Ideally, every product identified would go into a standalone database, eventually enabling quicker lookups for GroZi that wouldn’t require the input of Web users. This ultimately could allow the Soylent Grid project to be harnessed for other endeavors.
“If the initial GroZi box had some amount of computational power … it could be pulled off the grid and run locally on the GroZi box in the user’s hand, or run remotely on a private-GroZi-only computational system of much smaller scale,” said Stephan Steinbach, another Soylent Grid project member.
Soylent Grid is an example of crowdsourcing, the notion of bringing together masses of users to accomplish what no individual or company could.
HumanGrid, launched in December 2005, is another example of applying crowdsourcing to labor-intensive tasks. The HumanGrid marketplace, in private beta, aims to introduce businesses and researchers to individuals willing to perform micro-tasks for micro-payments, such as data enhancement, text classification, transcription and picture classification.
Mechanical Turk service is another
example; It’s a similar automated marketplace where businesses can offer to pay humans to do tasks like tagging objects found in images or
selecting the best photos of a product from a set of images.

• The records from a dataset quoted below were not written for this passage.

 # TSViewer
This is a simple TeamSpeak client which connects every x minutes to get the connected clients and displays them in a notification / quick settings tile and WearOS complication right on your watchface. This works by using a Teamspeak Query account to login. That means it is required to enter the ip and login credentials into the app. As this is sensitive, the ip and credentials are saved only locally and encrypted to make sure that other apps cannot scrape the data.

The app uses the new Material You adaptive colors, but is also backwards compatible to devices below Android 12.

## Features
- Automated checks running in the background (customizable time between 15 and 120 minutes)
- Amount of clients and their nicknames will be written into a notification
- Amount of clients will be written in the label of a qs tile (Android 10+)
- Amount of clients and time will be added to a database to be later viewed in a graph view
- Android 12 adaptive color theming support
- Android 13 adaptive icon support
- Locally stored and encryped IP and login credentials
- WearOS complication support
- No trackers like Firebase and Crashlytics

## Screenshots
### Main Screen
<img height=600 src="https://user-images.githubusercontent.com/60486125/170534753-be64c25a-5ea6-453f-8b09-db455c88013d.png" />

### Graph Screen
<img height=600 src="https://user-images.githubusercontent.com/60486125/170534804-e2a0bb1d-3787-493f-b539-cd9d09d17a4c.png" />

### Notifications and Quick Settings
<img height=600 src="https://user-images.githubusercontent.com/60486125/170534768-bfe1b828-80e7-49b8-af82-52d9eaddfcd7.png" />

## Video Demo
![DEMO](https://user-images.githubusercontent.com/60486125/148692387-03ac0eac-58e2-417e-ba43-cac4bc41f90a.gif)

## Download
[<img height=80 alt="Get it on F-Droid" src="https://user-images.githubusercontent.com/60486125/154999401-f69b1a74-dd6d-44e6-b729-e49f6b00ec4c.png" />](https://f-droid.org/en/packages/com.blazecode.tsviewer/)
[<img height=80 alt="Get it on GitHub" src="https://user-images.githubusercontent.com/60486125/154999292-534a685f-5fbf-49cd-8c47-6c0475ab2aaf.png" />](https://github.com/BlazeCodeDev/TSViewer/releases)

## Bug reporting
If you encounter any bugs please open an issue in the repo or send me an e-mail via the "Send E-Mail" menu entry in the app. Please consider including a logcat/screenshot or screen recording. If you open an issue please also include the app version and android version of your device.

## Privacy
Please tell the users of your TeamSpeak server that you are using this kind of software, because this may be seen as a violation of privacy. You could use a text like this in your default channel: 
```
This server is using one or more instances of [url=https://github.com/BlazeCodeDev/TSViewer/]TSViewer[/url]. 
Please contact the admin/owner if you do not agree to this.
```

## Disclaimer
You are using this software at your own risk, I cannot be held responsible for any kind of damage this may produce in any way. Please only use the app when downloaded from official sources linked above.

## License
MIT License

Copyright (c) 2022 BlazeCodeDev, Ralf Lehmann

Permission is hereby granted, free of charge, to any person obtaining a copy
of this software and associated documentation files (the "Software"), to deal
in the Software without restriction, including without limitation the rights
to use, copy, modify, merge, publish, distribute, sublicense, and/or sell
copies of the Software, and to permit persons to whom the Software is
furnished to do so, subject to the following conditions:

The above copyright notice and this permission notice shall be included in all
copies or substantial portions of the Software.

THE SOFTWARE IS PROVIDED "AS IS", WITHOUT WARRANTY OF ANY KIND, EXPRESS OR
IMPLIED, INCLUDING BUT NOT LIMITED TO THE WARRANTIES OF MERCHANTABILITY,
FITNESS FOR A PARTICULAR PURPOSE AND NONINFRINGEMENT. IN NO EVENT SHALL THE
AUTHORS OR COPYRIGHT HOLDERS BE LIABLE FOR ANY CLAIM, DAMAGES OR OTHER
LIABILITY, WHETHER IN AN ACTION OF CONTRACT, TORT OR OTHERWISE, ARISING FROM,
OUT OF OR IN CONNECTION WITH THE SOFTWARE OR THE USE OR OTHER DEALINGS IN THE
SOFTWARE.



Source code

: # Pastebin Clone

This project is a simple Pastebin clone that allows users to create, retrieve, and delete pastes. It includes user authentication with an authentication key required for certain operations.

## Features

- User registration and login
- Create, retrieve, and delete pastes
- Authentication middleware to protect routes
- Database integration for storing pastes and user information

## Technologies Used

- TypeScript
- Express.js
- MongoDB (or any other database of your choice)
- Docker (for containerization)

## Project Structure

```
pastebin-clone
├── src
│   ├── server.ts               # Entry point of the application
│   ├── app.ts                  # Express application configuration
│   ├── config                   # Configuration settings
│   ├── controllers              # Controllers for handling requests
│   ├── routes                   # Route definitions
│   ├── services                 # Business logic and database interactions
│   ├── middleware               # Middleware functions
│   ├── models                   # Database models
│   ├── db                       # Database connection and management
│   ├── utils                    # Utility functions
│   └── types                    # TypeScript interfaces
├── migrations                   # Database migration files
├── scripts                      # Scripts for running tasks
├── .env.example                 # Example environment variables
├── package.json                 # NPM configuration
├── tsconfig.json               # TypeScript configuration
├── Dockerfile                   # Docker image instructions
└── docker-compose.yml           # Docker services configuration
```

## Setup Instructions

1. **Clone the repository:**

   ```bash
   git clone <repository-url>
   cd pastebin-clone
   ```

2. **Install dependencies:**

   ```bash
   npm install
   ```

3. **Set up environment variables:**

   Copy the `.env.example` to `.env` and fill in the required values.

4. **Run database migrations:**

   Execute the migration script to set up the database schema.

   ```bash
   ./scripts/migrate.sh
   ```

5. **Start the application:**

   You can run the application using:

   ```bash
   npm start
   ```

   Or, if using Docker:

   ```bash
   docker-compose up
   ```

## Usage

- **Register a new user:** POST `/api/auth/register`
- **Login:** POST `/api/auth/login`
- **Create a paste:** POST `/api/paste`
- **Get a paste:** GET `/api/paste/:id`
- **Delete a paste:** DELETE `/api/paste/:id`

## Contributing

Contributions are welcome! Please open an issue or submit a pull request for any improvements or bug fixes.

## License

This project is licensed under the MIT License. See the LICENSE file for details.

The e-tailing giant developed the technology to help sort out the 20
million photos of storefronts to be used in its A9 Yellow
Pages local search product.
Belongie said that Soylent Grid has a better chance of succeeding
because its strategy of distributing the work via third-party sites
creates an ecosystem.
“For all three main parties involved — the researchers, the Web sites, and the users — there’s something in it for them,” he said. Researchers, whether academic or commercial, “have data they need labeled, for which one assumes they’d be willing to pay … for example, someone wanting to spot pizza storefronts or real estate posters in Google Street views footage.”
“Web site owners want a fresh source of CAPTCHAs, since the ones they use routinely go stale, meaning they get cracked by hackers in the Ukraine,” he added. “And the users simply want to get to whatever content lies behind the CAPTCHA.”